Monday, March 21, 2011

NOAA encourages boaters to get up-to-date nautical charts for Spring

Nautical chart folding


Spring is around the corner and nearly 13 million registered boaters in the U.S. are priming to hit the water.
As part of their preparations, boaters need to make sure that they have the latest NOAA nautical charts on hand to avoid groundings or accidents while navigating along the coast.
With modern technological advancements, obtaining the latest chart is easier — and more important — than ever.

“Sailing the oceans and Great Lakes doesn’t have to be a voyage into the vast unknown of ages past,” explained
Capt. John Lowell, director of NOAA’s Office of Coast Survey.
“Obtaining the
latest charts that provide increasingly precise depths and up-to-date navigational features can be as easy as clicking a link on a website.”

Because storms alter seafloors, and water depths constantly change due to shifting shoals and submerged hazards, NOAA’s Office of Coast Survey is charged with maintaining the nation’s suite of over 1,000 nautical charts, covering about 3.5 million square nautical miles of ocean coasts and the Great Lakes.

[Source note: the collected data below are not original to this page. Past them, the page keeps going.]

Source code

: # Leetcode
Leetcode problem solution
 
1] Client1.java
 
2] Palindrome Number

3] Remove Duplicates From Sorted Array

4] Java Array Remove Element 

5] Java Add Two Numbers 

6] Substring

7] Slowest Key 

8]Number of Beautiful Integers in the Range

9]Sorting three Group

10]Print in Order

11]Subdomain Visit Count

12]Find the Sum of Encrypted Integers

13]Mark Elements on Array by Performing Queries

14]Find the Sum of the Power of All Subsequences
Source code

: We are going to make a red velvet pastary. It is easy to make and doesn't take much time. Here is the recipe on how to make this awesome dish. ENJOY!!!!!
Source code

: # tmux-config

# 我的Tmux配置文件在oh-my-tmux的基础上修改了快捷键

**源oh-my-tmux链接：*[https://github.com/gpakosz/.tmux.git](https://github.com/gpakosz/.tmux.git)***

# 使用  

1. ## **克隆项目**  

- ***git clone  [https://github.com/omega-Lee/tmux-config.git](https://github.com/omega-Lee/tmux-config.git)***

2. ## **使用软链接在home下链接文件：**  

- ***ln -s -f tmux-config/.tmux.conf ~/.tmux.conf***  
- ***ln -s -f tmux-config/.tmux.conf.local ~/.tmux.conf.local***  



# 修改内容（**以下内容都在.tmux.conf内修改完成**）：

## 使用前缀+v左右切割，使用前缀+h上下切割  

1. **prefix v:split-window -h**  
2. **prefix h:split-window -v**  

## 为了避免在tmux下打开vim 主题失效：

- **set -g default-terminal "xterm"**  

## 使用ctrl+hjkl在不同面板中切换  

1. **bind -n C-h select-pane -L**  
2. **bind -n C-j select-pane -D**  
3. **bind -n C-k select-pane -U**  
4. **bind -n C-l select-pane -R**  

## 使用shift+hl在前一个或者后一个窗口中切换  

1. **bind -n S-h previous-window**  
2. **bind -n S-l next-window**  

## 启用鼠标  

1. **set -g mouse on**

NOAA updates its charts weekly using hydrographic survey data that is collected by the agency, along with the most current
U.S. Coast Guard Local Notice to Mariners, National Geospatial-Intelligence Agency Notice to Mariners, and other critical safety information reported by commercial mariners or other sources.
Recreational boaters may also submit information or chart discrepancies through the
Office of Coast Survey’s website

While some traditionalists enjoy manually applying important new changes made after the chart was published, applying updates to paper charts can be time-consuming, tedious and error-prone.
One of the most important and convenient navigational products is the official
“print-on-demand” (POD) nautical chart.

“Recreational boaters, unlike commercial mariners, are not required to carry nautical charts. But as more demands are put on our waterways, busy coasts mean more risk for accidents,” Lowell said
“By using print-on-demand paper charts that are updated by NOAA cartographers, people have a better chance of avoiding potential groundings and other accidents.”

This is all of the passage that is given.